ASSIGNMENT | Scan the entries below. List each line with "https".

PROVIDED DATA |

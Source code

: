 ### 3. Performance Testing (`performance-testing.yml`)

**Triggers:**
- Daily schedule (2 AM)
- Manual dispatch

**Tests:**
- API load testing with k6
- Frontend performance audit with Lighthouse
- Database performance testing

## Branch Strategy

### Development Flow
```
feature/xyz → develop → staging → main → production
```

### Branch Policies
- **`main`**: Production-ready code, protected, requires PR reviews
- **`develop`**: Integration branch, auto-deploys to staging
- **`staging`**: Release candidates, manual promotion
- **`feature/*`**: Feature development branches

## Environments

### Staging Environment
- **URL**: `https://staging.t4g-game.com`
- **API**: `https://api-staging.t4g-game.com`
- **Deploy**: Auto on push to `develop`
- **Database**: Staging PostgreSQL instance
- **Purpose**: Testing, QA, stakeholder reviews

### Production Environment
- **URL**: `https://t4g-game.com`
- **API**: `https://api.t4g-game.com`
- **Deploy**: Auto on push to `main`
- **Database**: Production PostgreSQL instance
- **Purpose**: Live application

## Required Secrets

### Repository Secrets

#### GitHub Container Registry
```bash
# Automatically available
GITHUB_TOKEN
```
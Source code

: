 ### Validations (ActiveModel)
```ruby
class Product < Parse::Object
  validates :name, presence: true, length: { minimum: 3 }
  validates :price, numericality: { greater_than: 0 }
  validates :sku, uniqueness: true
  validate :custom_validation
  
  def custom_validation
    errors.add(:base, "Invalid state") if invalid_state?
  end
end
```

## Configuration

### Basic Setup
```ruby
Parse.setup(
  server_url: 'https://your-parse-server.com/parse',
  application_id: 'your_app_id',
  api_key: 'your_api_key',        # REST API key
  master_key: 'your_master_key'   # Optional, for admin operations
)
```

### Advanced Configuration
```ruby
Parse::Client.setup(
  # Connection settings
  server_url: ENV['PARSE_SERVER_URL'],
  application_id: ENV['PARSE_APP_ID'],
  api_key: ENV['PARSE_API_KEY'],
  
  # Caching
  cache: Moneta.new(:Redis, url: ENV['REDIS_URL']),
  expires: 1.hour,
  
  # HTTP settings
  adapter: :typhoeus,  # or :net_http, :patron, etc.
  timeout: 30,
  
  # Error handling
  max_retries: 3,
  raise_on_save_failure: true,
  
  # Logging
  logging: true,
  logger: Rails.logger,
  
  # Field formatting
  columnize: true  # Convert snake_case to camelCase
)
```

RESULT |
- **URL**: `https://staging.t4g-game.com`
- **API**: `https://api-staging.t4g-game.com`
- **URL**: `https://t4g-game.com`
- **API**: `https://api.t4g-game.com`
  server_url: 'https://your-parse-server.com/parse',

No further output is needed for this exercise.